A través del Programa de Pequeña Agricultura, el agricultor Arnoldo Garay del sector rural de Tambillos en la comuna de Coquimbo ha recibido un impulso significativo en su actividad agrícola. Garay, quien ha sembrado manualmente cada uno de los árboles en su terreno, enfrentaba dificultades debido a la escasez de precipitaciones y la falta de tecnologías adecuadas para el riego. Gracias a su determinación y a la Ley de Riego, logró acceder a un consultor acreditado que le ayudó a presentar un proyecto que fue bonificado con 26 millones de pesos, permitiéndole así instalar un sistema de acumulación, riego por goteo y generación de energía fotovoltaica.
“Antes teníamos un riego muy deficiente y era desigual, pero con la nueva tecnología que hemos implementado, ahora podemos disfrutar de un sistema de riego por goteo que ha mejorado notablemente el desarrollo de nuestros árboles”, afirmó Arnoldo Garay, quien ahora cuenta con una capacidad de acumulación de agua de 15 mil litros. El pequeño agricultor destacó que el nuevo sistema permite regar cada cuatro o cinco días, asegurando que sus cultivos florezcan correctamente, a la vez que los paneles solares facilitan la operación de la bomba de agua, optimizando el uso de recursos.

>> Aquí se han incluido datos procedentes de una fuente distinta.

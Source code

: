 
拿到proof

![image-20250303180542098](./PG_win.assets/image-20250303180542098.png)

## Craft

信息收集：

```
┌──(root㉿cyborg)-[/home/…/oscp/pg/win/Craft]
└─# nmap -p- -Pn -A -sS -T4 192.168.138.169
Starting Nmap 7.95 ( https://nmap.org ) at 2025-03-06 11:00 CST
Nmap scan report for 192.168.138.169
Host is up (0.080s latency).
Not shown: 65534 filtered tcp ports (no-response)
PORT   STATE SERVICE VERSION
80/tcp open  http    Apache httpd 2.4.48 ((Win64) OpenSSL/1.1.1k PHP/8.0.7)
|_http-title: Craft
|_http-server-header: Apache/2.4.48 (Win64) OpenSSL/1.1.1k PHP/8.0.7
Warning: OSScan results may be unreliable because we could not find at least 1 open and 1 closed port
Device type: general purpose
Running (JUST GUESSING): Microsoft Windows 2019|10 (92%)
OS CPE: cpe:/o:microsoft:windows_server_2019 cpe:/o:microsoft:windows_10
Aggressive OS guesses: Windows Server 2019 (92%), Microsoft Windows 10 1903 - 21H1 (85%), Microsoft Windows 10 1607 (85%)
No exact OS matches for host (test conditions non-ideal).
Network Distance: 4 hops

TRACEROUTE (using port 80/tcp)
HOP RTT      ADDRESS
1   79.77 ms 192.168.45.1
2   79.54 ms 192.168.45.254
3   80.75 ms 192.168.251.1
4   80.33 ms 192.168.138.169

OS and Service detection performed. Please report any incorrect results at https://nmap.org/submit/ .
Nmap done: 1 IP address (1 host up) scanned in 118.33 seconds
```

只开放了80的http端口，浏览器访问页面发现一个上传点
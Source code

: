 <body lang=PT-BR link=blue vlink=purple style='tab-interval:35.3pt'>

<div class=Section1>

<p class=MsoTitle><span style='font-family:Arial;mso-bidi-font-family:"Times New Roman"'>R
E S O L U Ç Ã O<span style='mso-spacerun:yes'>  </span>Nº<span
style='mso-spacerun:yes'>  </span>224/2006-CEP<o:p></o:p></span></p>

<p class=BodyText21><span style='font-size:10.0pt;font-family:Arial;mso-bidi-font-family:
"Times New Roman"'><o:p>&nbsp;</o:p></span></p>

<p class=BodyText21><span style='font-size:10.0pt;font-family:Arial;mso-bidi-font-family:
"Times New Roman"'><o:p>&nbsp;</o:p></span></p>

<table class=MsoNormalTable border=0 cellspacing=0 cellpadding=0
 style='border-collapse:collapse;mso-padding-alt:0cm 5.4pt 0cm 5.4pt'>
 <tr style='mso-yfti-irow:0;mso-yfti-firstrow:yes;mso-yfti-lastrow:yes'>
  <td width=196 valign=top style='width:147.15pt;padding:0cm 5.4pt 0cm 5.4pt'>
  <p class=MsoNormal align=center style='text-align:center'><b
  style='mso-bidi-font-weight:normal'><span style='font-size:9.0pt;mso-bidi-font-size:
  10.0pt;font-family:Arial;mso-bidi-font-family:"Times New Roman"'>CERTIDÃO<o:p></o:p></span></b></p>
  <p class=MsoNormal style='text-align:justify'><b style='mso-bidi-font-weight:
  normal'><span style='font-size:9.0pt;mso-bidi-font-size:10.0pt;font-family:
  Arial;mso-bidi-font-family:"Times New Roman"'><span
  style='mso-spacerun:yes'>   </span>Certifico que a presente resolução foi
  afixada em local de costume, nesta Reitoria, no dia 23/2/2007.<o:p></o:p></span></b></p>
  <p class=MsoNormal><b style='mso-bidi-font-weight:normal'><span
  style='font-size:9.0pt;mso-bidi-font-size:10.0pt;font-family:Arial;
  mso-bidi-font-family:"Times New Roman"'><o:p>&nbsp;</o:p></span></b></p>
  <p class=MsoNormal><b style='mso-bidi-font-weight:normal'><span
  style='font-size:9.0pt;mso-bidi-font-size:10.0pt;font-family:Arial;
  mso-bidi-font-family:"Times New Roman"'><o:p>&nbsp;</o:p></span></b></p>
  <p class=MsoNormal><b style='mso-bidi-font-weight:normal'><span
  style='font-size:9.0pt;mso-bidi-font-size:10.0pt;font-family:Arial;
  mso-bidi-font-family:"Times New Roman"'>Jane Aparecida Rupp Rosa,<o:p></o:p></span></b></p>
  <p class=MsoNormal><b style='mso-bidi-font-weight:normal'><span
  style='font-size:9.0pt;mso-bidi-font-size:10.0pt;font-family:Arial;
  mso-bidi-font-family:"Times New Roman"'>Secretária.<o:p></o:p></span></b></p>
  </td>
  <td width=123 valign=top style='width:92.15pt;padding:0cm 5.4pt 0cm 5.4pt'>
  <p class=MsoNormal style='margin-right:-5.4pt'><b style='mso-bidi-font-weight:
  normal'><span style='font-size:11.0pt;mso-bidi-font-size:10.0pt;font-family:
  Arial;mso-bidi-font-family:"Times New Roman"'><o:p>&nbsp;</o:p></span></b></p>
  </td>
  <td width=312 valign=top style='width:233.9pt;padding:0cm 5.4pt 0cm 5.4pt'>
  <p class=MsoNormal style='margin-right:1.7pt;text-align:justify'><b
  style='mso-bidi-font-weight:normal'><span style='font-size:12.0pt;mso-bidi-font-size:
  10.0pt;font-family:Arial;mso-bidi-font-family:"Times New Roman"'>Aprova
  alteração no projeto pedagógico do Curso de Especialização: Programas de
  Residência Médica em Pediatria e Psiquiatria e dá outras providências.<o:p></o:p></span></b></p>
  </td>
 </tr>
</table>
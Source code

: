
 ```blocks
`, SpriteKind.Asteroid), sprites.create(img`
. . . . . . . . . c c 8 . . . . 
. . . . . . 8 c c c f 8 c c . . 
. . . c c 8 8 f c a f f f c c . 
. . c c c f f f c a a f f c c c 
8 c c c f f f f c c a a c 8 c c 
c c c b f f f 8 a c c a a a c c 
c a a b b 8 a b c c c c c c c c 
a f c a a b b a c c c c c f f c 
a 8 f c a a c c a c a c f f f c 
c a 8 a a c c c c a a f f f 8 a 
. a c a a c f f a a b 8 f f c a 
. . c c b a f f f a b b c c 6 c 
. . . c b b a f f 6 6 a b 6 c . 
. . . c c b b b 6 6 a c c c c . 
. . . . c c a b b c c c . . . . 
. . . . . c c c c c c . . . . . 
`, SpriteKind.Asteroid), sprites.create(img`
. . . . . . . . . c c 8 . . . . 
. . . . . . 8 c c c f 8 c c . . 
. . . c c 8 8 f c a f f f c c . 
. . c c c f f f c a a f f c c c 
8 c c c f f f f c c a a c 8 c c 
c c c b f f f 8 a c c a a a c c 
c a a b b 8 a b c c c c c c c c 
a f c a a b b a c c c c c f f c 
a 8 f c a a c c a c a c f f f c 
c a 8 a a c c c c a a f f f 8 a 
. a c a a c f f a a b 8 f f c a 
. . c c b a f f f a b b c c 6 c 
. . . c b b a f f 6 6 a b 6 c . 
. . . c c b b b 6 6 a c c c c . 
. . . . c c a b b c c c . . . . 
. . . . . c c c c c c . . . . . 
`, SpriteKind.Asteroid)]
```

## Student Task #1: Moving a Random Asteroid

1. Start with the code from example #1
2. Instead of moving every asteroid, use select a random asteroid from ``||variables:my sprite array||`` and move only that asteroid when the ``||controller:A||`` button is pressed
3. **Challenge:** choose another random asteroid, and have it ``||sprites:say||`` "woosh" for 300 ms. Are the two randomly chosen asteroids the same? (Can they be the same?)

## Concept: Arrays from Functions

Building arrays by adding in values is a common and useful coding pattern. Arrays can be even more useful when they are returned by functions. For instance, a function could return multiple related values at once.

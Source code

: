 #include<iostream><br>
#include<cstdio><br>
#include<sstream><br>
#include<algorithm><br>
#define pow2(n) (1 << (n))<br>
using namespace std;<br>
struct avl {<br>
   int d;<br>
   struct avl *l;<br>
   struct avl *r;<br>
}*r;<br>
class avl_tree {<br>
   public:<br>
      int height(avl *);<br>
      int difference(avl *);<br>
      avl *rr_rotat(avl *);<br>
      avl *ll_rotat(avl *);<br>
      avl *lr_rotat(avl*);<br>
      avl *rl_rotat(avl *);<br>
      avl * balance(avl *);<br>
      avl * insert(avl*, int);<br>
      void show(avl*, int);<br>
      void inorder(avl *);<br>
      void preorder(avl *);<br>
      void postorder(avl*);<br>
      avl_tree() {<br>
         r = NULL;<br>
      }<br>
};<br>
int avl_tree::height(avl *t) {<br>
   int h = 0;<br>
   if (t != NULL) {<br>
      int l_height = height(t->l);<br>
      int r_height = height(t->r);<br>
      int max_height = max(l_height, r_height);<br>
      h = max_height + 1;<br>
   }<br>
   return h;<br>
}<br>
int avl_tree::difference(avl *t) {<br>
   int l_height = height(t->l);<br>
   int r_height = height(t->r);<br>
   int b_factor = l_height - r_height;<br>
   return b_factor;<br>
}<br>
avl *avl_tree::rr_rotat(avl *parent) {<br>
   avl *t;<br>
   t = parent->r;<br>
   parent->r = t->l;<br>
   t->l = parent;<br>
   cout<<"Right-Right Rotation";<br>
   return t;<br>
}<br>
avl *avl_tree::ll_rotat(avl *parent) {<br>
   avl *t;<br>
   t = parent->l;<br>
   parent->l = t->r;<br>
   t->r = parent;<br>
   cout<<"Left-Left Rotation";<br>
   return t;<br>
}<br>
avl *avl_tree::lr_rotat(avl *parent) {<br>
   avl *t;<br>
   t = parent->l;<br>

El apoyo de la Comisión Nacional de Riego (CNR) ha sido clave para mejorar la calidad de vida de Garay y su familia. En sus declaraciones, el agricultor hizo un llamado a otros pequeños productores a postular a estos proyectos que son esenciales para mejorar la eficiencia en el uso del agua y asegurar la continuidad de la producción agrícola en la zona. “Es vital para nosotros recibir estas herramientas y apoyo técnico, especialmente en una región que enfrenta retos constantes por el cambio climático”, enfatizó.
Recientemente, el Coordinador Regional de la CNR en Coquimbo, Álvaro Espinoza, visitó el proyecto de Garay para conocer de primera mano los resultados de esta iniciativa. Espinoza señaló que este acumulador de 15 mil litros y la instalación del sistema de riego por goteo no solo benefician a Garay, sino que también impactan positivamente en su entorno. “Estamos viendo el efecto del trabajo que hemos realizado en el territorio, especialmente en áreas que han sido duramente afectadas por la sequía”, indicó el coordinador, resaltando la importancia de invertir en tecnologías sostenibles para la agricultura.
La transformación en la actividad agrícola de Arnoldo Garay es un ejemplo de cómo las políticas públicas pueden impactar la vida de los pequeños agricultores. Con la implementación de tecnología adecuada y el apoyo de instituciones como la CNR, se puede lograr un uso más eficiente del agua, lo que resulta en una producción más sostenible y resiliente. Este tipo de proyectos no solo contribuyen a mejorar la calidad de vida de las familias agricultoras, sino que también ayudan a afrontar los desafíos que presenta el cambio climático en Chile, permitiendo así la continuidad de la agricultura en los sectores más vulnerables.